== Task ==
With the line containing "into Open 5G Core" as the start and the line containing "پیاده‌سازی انجام‌شده بر" as the end, transcribe that span of the entries below exactly, including both.

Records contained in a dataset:
== Segment start ==

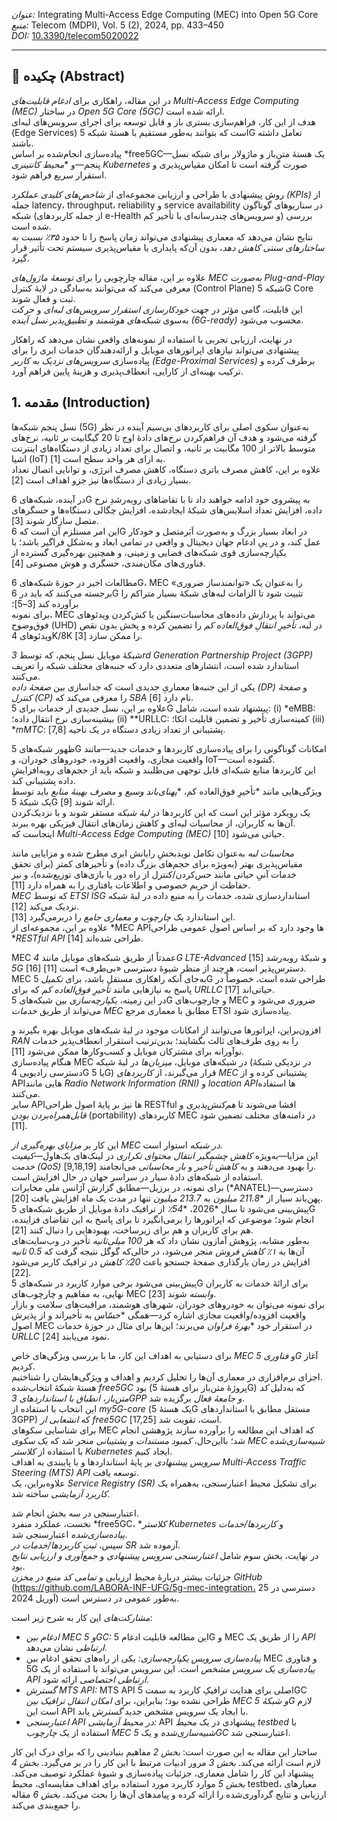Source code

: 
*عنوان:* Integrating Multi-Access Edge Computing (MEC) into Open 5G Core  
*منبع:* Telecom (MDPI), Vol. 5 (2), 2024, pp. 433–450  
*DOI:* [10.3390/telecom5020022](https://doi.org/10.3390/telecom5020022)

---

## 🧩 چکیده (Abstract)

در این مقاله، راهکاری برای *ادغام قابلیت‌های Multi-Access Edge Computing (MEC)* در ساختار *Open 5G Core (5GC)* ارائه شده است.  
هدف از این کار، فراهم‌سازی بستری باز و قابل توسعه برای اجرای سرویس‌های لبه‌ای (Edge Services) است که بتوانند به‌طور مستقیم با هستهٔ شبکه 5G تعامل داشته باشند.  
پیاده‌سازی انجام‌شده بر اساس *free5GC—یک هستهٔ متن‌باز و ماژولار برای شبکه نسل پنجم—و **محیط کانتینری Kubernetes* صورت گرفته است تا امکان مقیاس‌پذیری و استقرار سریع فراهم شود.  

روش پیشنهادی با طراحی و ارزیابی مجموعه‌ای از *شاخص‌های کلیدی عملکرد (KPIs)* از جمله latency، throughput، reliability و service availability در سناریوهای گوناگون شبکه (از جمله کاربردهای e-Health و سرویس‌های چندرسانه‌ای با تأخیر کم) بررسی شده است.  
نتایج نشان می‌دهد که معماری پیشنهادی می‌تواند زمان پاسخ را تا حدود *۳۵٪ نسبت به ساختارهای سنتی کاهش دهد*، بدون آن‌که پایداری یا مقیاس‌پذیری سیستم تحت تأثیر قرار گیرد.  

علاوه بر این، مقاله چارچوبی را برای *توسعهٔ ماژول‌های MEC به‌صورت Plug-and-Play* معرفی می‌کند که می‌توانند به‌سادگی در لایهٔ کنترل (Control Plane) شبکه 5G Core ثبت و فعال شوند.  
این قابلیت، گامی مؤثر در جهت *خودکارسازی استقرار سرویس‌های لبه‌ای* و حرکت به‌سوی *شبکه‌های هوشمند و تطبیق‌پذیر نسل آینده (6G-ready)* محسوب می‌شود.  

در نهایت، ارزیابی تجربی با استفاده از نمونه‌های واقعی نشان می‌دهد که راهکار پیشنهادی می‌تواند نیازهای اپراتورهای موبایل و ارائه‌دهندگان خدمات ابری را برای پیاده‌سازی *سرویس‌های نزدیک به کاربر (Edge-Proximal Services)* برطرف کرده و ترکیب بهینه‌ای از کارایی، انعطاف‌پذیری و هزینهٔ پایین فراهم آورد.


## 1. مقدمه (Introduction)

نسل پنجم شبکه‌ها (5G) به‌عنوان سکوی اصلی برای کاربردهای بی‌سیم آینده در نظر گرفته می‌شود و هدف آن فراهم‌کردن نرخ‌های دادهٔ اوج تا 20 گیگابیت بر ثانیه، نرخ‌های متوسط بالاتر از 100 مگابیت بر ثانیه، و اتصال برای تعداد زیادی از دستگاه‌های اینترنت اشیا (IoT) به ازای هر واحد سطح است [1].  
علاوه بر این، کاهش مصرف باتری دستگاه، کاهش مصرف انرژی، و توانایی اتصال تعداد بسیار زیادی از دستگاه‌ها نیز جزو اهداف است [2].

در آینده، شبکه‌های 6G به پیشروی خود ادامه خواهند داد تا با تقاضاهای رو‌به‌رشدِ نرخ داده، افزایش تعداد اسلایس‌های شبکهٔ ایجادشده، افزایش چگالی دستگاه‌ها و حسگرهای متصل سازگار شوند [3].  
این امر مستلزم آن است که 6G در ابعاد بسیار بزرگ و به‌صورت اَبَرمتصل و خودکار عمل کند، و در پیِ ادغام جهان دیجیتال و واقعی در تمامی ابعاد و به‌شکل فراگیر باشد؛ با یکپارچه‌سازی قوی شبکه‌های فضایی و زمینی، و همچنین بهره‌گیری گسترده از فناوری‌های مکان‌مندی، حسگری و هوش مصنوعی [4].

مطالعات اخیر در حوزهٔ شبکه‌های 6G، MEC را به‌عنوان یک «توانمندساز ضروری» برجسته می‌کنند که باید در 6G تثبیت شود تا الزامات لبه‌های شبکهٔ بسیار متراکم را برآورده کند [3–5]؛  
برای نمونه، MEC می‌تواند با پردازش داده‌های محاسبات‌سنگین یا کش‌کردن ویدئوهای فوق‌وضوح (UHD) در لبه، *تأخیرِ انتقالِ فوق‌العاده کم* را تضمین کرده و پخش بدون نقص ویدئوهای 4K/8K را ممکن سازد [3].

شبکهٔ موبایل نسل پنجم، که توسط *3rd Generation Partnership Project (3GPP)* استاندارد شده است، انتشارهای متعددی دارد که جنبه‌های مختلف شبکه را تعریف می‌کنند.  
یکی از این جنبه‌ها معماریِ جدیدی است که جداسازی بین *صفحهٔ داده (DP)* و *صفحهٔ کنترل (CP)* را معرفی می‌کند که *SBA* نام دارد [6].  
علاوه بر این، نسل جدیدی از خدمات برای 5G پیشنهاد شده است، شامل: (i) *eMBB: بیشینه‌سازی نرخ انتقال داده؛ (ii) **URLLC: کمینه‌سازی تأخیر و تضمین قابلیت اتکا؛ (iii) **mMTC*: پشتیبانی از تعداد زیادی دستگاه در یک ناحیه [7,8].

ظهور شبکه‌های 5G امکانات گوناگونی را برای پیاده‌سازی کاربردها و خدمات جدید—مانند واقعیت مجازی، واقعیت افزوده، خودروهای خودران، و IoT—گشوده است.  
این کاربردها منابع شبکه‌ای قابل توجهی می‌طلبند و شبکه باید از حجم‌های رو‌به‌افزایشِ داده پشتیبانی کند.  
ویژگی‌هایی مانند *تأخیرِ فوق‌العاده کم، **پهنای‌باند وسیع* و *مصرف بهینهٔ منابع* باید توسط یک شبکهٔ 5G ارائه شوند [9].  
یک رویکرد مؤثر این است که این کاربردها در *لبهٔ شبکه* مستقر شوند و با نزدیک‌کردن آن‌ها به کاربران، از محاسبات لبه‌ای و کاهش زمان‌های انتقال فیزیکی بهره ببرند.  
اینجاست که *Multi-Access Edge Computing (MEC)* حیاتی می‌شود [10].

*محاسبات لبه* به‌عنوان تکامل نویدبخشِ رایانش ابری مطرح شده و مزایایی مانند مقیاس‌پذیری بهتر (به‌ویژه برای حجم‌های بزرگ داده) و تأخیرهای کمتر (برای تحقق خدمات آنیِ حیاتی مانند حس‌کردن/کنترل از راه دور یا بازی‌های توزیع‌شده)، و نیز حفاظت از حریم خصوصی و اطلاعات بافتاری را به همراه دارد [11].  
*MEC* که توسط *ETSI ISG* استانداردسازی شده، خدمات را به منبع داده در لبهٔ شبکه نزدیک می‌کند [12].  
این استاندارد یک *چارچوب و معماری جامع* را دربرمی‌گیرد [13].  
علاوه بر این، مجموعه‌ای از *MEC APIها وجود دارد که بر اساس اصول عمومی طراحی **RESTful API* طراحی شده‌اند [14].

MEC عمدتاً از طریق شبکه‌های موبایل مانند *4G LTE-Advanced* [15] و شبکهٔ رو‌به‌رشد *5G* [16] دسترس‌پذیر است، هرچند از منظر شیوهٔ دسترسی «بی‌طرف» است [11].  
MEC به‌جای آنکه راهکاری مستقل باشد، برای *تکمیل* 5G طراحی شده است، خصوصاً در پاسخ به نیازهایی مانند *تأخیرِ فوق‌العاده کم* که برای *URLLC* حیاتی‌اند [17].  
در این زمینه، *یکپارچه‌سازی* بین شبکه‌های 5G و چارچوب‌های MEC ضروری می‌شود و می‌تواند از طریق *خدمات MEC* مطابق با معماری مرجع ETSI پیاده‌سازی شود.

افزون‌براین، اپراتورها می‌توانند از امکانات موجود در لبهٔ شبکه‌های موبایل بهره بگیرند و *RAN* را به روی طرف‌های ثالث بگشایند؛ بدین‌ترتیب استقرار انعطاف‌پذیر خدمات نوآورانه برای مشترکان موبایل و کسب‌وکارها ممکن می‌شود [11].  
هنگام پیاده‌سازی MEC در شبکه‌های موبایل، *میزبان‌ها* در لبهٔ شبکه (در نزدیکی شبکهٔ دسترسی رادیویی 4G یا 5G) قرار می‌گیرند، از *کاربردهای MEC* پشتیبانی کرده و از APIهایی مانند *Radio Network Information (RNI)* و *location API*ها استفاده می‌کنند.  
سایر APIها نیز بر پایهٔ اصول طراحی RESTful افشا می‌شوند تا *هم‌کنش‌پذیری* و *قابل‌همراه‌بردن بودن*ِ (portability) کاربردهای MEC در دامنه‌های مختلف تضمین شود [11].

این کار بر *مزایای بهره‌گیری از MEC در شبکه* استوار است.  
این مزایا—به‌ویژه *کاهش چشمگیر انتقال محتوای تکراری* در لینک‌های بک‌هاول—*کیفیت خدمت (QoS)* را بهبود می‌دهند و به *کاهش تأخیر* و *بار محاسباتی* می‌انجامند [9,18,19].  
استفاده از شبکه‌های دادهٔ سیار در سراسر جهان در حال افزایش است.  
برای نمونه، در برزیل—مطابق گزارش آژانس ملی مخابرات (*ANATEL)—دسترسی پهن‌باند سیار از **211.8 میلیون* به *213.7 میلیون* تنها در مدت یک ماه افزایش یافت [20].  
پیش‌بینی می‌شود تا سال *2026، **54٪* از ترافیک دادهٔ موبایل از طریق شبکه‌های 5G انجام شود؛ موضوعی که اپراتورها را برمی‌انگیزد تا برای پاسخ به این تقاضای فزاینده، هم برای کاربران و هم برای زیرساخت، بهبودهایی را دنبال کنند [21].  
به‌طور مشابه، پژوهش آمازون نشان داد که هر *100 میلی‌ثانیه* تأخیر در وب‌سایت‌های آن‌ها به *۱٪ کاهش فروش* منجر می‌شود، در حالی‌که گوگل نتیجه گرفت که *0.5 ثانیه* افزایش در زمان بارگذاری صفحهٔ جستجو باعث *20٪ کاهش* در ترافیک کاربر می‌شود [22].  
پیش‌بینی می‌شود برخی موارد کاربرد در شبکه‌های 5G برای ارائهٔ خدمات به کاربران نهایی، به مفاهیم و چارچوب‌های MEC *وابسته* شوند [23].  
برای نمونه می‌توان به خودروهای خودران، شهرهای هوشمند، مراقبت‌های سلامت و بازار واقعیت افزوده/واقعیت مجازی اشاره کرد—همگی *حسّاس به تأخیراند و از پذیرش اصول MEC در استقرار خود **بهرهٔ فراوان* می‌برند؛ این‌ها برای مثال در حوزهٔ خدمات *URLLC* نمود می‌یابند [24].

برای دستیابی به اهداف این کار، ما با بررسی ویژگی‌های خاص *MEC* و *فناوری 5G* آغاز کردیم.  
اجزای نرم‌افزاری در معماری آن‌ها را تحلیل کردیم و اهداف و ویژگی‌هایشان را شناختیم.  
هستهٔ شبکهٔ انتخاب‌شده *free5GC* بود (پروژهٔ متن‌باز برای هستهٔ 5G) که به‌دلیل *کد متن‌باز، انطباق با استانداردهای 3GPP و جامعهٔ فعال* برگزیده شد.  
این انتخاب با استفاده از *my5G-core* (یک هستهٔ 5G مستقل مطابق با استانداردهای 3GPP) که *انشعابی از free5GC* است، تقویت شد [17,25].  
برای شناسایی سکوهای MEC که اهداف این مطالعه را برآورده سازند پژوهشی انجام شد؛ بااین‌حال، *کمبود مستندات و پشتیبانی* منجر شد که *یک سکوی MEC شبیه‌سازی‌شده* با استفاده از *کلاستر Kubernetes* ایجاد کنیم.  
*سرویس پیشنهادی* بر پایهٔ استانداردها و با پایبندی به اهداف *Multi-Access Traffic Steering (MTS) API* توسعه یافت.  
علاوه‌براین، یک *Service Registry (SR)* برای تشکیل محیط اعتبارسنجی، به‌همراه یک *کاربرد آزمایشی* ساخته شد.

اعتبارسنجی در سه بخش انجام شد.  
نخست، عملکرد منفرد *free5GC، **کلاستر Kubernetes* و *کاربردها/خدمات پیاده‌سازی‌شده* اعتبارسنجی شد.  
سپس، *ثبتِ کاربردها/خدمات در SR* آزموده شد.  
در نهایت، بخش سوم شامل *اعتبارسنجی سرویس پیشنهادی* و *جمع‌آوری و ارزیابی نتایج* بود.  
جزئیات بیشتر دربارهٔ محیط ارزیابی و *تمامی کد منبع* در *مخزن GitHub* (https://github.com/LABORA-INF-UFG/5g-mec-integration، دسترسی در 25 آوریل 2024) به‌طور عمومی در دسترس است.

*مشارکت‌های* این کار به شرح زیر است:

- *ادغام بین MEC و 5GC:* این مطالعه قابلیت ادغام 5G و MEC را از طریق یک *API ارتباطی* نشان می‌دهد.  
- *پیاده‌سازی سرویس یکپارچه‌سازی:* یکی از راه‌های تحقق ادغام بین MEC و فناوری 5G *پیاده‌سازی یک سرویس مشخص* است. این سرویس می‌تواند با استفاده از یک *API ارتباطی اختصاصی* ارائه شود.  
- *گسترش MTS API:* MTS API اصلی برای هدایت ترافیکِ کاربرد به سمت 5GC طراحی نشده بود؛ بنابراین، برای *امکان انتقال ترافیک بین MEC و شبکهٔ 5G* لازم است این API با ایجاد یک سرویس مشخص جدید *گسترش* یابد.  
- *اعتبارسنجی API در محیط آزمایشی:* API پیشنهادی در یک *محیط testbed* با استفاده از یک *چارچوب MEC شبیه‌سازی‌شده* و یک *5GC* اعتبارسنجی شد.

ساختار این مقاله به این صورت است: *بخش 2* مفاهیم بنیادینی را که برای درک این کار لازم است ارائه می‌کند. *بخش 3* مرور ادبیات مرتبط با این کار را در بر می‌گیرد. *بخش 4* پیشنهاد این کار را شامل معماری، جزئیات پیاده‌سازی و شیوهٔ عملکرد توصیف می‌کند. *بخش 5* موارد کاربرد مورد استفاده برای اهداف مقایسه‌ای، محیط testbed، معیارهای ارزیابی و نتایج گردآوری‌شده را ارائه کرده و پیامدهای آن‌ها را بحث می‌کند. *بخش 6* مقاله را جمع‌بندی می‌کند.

== Segment end ==
== Segment start ==

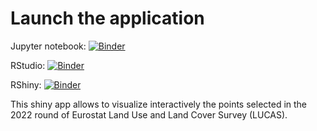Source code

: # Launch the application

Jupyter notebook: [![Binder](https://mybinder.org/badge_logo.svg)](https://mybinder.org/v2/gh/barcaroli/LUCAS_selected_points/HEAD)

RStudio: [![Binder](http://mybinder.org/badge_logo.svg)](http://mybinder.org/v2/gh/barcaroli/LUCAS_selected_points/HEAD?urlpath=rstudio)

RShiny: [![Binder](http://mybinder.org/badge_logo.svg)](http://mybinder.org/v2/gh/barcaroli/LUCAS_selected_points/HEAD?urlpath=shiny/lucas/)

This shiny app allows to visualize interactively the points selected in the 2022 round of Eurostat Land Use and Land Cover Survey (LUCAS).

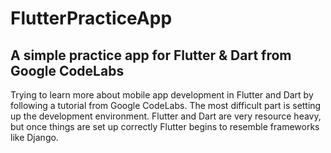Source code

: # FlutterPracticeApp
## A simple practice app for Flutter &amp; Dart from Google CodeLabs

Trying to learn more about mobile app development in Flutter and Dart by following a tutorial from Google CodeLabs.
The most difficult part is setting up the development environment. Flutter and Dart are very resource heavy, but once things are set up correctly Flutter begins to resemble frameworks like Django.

== Segment end ==

== Task solution ==
*عنوان:* Integrating Multi-Access Edge Computing (MEC) into Open 5G Core  
*منبع:* Telecom (MDPI), Vol. 5 (2), 2024, pp. 433–450  
*DOI:* [10.3390/telecom5020022](https://doi.org/10.3390/telecom5020022)

---

## 🧩 چکیده (Abstract)

در این مقاله، راهکاری برای *ادغام قابلیت‌های Multi-Access Edge Computing (MEC)* در ساختار *Open 5G Core (5GC)* ارائه شده است.  
هدف از این کار، فراهم‌سازی بستری باز و قابل توسعه برای اجرای سرویس‌های لبه‌ای (Edge Services) است که بتوانند به‌طور مستقیم با هستهٔ شبکه 5G تعامل داشته باشند.  
پیاده‌سازی انجام‌شده بر اساس *free5GC—یک هستهٔ متن‌باز و ماژولار برای شبکه نسل پنجم—و **محیط کانتینری Kubernetes* صورت گرفته است تا امکان مقیاس‌پذیری و استقرار سریع فراهم شود.  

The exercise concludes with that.